### [Task directions]
The response should consist of every line below, unchanged.

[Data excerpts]
============

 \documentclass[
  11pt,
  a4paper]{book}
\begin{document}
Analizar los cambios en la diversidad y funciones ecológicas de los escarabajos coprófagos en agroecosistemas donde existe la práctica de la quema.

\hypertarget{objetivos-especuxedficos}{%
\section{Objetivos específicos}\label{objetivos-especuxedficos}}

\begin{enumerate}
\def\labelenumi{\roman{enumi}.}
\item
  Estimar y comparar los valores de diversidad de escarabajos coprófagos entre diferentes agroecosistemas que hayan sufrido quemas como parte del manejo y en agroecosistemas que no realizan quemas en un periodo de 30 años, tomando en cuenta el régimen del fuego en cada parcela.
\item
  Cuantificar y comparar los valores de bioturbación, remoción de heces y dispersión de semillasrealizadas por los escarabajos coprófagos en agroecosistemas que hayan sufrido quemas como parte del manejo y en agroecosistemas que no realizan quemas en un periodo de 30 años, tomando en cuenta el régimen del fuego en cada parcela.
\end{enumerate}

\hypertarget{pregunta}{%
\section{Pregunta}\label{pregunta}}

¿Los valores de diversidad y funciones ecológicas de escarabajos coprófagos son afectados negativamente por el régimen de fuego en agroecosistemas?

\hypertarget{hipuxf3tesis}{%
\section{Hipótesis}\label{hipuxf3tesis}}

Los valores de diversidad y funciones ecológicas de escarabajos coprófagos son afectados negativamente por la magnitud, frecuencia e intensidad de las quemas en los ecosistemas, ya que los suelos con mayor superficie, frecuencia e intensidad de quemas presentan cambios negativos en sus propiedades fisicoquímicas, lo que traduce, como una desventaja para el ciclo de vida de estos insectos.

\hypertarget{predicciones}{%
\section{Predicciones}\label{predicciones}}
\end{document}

============

### [Solution for this problem]
 \documentclass[
  11pt,
  a4paper]{book}
\begin{document}
Analizar los cambios en la diversidad y funciones ecológicas de los escarabajos coprófagos en agroecosistemas donde existe la práctica de la quema.

\hypertarget{objetivos-especuxedficos}{%
\section{Objetivos específicos}\label{objetivos-especuxedficos}}

\begin{enumerate}
\def\labelenumi{\roman{enumi}.}
\item
  Estimar y comparar los valores de diversidad de escarabajos coprófagos entre diferentes agroecosistemas que hayan sufrido quemas como parte del manejo y en agroecosistemas que no realizan quemas en un periodo de 30 años, tomando en cuenta el régimen del fuego en cada parcela.
\item
  Cuantificar y comparar los valores de bioturbación, remoción de heces y dispersión de semillasrealizadas por los escarabajos coprófagos en agroecosistemas que hayan sufrido quemas como parte del manejo y en agroecosistemas que no realizan quemas en un periodo de 30 años, tomando en cuenta el régimen del fuego en cada parcela.
\end{enumerate}

\hypertarget{pregunta}{%
\section{Pregunta}\label{pregunta}}

¿Los valores de diversidad y funciones ecológicas de escarabajos coprófagos son afectados negativamente por el régimen de fuego en agroecosistemas?

\hypertarget{hipuxf3tesis}{%
\section{Hipótesis}\label{hipuxf3tesis}}

Los valores de diversidad y funciones ecológicas de escarabajos coprófagos son afectados negativamente por la magnitud, frecuencia e intensidad de las quemas en los ecosistemas, ya que los suelos con mayor superficie, frecuencia e intensidad de quemas presentan cambios negativos en sus propiedades fisicoquímicas, lo que traduce, como una desventaja para el ciclo de vida de estos insectos.

\hypertarget{predicciones}{%
\section{Predicciones}\label{predicciones}}
\end{document}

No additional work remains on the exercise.